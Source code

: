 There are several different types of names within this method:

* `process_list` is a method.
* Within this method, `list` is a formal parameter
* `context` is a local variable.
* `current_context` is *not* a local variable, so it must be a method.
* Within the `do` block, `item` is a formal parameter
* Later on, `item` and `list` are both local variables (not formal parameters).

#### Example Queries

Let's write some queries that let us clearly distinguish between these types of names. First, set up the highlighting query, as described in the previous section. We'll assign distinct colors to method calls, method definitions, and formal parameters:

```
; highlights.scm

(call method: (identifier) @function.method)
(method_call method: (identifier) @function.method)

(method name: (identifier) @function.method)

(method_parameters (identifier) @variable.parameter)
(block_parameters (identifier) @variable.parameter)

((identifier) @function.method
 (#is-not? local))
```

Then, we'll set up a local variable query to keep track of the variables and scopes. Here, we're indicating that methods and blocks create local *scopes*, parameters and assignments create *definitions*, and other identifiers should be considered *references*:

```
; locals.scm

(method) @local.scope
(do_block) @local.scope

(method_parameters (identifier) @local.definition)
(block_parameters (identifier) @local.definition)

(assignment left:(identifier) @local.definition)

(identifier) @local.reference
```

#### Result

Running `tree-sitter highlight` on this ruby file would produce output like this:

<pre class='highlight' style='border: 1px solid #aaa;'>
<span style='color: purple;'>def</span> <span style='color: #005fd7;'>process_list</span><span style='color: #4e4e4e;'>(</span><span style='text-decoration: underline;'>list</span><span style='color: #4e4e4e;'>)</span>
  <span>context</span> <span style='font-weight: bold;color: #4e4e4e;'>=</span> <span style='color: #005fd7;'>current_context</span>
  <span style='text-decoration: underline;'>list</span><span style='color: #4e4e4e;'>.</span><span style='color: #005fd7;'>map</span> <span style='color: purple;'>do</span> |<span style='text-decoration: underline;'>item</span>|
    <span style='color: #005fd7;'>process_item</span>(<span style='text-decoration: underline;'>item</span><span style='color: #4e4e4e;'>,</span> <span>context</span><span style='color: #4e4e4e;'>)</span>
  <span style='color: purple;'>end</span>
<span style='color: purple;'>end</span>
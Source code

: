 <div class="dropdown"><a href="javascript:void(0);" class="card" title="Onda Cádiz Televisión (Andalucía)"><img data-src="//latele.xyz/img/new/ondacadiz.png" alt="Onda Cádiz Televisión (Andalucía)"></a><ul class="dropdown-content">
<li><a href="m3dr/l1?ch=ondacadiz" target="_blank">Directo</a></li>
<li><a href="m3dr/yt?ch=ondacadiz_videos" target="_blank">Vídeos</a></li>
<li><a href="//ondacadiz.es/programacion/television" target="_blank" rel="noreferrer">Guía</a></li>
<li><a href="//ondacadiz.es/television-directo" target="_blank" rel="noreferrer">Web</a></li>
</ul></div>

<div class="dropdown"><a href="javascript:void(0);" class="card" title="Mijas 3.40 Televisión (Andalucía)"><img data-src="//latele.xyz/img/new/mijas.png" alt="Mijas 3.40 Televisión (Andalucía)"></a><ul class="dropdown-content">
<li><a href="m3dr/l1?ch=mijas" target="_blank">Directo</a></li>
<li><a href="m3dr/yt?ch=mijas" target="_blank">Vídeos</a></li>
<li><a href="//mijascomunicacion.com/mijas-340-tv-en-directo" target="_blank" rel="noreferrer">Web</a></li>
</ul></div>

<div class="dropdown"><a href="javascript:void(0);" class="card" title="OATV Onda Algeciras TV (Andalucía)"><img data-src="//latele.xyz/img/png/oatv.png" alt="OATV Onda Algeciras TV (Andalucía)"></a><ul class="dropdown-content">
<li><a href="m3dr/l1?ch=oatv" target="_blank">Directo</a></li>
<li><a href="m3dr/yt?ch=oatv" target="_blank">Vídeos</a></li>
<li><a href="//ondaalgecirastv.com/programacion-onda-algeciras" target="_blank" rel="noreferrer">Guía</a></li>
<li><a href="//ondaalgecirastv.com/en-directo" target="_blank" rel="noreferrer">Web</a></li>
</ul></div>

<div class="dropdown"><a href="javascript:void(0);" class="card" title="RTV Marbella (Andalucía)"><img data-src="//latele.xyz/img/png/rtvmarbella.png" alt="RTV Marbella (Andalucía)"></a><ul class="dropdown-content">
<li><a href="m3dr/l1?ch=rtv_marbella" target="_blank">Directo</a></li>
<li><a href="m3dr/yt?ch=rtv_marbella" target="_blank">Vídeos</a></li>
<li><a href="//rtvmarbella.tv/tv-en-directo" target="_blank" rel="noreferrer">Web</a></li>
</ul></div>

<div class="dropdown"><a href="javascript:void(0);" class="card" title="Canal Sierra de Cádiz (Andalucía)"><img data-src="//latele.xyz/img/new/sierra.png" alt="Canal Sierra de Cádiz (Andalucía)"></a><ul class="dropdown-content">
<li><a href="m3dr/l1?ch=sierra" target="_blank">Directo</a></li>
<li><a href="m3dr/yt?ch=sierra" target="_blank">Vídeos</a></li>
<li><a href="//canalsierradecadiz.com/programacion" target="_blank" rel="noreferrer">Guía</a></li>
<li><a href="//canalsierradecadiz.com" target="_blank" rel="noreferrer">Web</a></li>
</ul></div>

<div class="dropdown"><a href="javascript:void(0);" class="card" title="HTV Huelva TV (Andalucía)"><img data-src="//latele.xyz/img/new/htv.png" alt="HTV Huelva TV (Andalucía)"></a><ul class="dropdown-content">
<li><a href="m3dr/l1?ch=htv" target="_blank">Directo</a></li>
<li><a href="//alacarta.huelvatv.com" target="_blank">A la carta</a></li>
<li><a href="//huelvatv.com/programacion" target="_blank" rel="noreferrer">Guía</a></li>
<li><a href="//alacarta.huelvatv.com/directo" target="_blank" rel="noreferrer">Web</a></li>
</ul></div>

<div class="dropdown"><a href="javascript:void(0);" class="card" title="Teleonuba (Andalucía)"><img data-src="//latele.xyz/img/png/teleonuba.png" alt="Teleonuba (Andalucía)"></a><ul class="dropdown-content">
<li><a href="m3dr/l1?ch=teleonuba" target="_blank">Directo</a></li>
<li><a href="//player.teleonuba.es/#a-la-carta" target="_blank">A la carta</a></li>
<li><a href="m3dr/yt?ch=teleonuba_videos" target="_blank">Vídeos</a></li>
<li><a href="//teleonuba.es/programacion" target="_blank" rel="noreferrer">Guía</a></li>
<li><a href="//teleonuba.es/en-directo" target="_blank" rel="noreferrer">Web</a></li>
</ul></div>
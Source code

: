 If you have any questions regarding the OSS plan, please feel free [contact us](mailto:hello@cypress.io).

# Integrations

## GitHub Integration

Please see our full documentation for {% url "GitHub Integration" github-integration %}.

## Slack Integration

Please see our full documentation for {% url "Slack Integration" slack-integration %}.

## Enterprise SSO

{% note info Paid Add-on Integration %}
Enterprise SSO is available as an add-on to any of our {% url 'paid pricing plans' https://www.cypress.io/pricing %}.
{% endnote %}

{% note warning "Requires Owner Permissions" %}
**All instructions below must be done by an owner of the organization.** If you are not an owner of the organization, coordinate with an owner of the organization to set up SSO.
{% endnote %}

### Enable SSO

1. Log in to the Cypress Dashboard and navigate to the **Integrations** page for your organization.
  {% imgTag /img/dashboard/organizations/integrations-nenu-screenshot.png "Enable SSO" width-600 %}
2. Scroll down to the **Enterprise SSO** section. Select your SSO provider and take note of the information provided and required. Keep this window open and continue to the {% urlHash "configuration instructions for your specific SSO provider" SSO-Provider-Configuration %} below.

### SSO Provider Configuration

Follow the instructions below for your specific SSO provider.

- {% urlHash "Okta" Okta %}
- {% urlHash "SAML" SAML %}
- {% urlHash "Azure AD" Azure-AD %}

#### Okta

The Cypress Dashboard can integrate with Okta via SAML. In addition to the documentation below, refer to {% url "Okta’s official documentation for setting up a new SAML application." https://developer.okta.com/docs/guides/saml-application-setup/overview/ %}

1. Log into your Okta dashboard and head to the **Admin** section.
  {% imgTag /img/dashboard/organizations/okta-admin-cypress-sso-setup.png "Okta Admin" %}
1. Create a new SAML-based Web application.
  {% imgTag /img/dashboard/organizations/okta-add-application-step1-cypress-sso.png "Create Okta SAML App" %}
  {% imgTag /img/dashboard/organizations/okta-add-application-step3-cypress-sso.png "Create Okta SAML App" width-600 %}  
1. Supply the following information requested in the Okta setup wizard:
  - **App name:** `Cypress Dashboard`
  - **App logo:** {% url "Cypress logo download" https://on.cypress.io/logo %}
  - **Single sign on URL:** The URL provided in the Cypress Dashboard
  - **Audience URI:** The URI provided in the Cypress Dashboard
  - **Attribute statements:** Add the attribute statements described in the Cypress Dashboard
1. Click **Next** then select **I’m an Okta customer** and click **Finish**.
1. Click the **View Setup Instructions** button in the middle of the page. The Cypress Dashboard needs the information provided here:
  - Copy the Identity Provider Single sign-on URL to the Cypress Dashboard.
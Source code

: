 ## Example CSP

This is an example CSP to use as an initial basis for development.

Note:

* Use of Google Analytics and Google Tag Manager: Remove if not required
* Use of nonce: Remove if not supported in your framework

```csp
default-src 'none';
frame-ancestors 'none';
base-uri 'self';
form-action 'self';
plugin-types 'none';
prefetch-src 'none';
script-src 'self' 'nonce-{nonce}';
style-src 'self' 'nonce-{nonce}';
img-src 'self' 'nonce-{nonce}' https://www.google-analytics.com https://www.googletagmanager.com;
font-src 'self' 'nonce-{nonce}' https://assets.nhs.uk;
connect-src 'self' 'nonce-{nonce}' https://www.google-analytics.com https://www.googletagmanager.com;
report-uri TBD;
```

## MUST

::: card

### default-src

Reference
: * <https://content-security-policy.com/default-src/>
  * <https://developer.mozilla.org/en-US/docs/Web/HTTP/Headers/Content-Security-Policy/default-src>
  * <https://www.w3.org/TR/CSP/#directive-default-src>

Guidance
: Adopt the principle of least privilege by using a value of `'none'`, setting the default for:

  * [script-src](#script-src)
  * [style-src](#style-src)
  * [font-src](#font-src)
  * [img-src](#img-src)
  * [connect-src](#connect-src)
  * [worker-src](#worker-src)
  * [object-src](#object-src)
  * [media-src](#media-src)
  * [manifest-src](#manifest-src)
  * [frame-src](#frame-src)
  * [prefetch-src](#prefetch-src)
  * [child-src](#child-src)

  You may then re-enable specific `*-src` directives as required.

Exercise objective - Restate word for word only the lines running from the beginning of the data to the line holding "#### Example Queries", both included.

Task solution -
Source code

: There are several different types of names within this method:

* `process_list` is a method.
* Within this method, `list` is a formal parameter
* `context` is a local variable.
* `current_context` is *not* a local variable, so it must be a method.
* Within the `do` block, `item` is a formal parameter
* Later on, `item` and `list` are both local variables (not formal parameters).

#### Example Queries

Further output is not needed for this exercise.